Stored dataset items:
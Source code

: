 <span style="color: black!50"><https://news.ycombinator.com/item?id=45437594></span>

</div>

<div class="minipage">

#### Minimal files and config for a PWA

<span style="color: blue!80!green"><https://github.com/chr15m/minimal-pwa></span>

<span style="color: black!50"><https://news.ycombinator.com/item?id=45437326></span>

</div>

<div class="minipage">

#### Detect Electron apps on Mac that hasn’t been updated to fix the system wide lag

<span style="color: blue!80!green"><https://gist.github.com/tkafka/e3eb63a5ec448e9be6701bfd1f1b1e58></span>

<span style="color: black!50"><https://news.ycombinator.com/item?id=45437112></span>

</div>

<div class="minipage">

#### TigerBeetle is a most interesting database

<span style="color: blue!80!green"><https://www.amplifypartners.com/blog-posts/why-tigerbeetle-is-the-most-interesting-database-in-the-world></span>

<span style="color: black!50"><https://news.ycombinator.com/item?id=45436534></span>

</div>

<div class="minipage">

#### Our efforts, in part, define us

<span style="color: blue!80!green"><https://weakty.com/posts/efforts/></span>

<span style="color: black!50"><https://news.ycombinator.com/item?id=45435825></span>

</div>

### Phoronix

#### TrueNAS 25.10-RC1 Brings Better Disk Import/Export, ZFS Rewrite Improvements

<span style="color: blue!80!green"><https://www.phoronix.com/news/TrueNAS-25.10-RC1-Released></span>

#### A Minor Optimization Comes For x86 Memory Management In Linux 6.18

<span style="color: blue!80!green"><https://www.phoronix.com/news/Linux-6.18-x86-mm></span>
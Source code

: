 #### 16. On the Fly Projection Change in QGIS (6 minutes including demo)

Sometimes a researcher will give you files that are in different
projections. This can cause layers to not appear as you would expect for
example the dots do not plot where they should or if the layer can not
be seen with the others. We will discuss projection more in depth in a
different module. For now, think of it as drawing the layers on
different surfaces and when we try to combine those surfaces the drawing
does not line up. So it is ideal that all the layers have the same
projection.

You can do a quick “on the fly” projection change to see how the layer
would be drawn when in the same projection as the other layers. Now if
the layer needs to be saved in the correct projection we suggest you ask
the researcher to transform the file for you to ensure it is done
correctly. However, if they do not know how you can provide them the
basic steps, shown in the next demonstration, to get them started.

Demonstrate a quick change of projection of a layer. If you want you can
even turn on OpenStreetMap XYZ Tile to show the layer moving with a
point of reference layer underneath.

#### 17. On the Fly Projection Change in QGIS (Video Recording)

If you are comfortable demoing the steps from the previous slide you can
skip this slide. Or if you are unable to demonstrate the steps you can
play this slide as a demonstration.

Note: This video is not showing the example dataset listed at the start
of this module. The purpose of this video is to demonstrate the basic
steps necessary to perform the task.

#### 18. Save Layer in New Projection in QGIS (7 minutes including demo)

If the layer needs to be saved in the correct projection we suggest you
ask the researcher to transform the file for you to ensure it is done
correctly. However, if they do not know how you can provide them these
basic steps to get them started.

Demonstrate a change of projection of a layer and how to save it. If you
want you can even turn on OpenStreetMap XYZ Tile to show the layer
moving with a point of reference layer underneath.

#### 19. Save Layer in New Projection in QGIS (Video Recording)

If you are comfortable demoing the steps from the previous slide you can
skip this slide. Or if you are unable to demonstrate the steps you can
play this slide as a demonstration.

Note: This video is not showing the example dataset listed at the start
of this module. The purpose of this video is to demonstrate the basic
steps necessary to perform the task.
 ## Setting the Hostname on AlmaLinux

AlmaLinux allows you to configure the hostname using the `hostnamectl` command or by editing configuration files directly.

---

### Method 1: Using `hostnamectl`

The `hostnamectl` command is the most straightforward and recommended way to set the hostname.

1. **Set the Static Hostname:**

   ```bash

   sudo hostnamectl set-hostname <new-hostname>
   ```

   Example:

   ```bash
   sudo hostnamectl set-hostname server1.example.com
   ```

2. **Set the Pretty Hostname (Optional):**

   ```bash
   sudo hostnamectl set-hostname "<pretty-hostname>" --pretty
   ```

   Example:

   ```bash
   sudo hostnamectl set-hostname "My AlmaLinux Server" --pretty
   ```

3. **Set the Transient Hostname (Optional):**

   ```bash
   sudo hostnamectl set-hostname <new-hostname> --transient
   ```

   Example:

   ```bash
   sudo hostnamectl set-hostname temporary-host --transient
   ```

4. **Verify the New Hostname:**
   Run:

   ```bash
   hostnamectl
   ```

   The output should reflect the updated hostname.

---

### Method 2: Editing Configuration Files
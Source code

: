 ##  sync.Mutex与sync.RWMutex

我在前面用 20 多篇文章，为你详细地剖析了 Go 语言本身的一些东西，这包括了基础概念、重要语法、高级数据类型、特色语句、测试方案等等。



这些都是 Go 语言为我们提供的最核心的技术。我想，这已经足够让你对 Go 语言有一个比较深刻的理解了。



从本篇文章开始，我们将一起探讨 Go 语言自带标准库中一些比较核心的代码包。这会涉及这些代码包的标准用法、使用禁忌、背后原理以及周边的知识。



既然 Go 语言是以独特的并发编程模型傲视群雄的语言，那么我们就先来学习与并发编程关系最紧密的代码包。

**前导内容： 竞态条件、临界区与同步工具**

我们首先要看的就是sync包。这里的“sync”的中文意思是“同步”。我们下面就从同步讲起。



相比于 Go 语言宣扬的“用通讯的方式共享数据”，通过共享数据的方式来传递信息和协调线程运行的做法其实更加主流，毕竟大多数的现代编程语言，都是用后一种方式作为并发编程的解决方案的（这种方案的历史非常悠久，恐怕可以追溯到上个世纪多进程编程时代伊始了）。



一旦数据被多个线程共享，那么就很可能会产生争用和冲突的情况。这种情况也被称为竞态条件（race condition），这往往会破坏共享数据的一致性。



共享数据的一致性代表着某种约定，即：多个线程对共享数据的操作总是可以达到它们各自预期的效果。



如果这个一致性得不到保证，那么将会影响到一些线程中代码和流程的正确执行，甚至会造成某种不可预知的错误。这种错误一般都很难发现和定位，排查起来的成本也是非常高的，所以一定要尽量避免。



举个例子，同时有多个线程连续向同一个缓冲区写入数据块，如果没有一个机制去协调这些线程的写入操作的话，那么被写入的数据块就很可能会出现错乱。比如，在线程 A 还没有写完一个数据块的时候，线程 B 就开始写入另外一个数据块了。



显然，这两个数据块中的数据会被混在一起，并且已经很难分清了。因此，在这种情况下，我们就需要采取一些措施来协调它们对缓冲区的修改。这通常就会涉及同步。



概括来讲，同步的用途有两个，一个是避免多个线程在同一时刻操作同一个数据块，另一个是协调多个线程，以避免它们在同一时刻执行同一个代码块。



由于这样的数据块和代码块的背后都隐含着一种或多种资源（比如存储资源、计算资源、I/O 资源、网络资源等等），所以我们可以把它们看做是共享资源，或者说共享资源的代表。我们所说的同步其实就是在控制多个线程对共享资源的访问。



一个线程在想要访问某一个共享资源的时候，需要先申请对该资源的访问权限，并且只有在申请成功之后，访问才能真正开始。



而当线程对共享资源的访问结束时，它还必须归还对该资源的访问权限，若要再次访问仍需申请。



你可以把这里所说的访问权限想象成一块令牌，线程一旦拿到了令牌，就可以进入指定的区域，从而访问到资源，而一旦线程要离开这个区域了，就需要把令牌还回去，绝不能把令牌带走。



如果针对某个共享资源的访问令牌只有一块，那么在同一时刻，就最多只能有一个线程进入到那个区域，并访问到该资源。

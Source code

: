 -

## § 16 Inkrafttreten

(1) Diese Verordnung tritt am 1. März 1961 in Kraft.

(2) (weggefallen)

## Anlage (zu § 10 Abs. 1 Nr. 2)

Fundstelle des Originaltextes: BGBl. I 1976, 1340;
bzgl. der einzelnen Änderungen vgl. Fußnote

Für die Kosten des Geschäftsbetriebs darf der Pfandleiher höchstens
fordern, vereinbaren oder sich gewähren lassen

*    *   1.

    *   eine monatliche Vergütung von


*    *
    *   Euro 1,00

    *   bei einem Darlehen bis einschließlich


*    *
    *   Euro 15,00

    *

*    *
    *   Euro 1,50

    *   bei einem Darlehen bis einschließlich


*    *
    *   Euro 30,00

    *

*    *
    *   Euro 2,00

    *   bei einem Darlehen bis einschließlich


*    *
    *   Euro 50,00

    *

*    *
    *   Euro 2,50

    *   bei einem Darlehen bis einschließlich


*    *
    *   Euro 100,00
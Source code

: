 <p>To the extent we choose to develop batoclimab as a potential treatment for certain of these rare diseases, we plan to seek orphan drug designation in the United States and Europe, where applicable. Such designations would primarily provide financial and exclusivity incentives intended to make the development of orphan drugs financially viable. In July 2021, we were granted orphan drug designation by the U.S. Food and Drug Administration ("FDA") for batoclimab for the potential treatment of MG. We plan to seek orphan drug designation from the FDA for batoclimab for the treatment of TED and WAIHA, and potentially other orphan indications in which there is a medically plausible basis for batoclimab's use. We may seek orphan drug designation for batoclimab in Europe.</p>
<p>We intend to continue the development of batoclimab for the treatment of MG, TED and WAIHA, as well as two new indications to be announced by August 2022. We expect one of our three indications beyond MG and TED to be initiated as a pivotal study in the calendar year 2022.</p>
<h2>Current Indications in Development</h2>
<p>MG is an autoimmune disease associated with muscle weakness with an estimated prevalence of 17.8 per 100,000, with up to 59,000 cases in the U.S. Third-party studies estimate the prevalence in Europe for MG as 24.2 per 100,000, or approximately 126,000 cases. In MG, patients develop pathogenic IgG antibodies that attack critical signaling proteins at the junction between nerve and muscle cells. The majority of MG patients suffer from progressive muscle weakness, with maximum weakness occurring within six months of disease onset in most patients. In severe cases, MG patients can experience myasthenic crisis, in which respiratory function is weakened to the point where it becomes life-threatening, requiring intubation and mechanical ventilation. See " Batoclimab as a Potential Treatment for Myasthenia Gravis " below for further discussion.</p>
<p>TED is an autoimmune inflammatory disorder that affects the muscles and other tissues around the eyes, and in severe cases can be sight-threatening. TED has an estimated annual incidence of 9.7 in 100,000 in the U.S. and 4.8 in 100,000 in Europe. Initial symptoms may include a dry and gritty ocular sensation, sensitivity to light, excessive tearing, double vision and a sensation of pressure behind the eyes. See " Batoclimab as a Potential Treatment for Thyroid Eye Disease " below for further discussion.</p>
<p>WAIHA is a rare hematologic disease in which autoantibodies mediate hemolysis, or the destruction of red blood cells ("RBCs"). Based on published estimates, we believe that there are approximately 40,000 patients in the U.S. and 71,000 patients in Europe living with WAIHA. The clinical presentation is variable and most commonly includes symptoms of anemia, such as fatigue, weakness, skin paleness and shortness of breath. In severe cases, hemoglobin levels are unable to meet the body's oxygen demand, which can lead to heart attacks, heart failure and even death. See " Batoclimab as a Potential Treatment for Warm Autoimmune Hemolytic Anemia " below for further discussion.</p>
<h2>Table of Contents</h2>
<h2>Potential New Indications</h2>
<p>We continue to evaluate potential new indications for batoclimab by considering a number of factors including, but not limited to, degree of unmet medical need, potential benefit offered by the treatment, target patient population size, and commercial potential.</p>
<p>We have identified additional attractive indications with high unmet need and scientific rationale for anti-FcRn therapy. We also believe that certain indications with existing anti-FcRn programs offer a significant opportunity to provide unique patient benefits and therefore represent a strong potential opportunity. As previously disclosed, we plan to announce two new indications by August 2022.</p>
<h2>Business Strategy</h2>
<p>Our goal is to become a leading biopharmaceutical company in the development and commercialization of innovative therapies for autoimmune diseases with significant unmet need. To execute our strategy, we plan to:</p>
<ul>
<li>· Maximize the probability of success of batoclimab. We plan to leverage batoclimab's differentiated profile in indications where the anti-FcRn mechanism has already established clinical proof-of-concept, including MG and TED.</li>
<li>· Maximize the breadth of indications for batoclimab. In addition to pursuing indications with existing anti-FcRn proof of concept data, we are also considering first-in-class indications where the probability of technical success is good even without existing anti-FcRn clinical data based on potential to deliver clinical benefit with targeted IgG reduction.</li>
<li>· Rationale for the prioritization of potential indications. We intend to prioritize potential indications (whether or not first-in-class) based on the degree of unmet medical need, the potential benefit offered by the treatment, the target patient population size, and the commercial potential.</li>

— Directions —
Would you please copy exactly the part of the entries above that begins at the line containing "3. **Set the Transient Hostname (Optional):**" and ends at the line containing "一旦数据被多个线程共享，那么", both lines included?

— Output for this exercise —
3. **Set the Transient Hostname (Optional):**

   ```bash
   sudo hostnamectl set-hostname <new-hostname> --transient
   ```

   Example:

   ```bash
   sudo hostnamectl set-hostname temporary-host --transient
   ```

4. **Verify the New Hostname:**
   Run:

   ```bash
   hostnamectl
   ```

   The output should reflect the updated hostname.

---

### Method 2: Editing Configuration Files
Source code

: ##  sync.Mutex与sync.RWMutex

我在前面用 20 多篇文章，为你详细地剖析了 Go 语言本身的一些东西，这包括了基础概念、重要语法、高级数据类型、特色语句、测试方案等等。



这些都是 Go 语言为我们提供的最核心的技术。我想，这已经足够让你对 Go 语言有一个比较深刻的理解了。



从本篇文章开始，我们将一起探讨 Go 语言自带标准库中一些比较核心的代码包。这会涉及这些代码包的标准用法、使用禁忌、背后原理以及周边的知识。



既然 Go 语言是以独特的并发编程模型傲视群雄的语言，那么我们就先来学习与并发编程关系最紧密的代码包。

**前导内容： 竞态条件、临界区与同步工具**

我们首先要看的就是sync包。这里的“sync”的中文意思是“同步”。我们下面就从同步讲起。



相比于 Go 语言宣扬的“用通讯的方式共享数据”，通过共享数据的方式来传递信息和协调线程运行的做法其实更加主流，毕竟大多数的现代编程语言，都是用后一种方式作为并发编程的解决方案的（这种方案的历史非常悠久，恐怕可以追溯到上个世纪多进程编程时代伊始了）。



一旦数据被多个线程共享，那么就很可能会产生争用和冲突的情况。这种情况也被称为竞态条件（race condition），这往往会破坏共享数据的一致性。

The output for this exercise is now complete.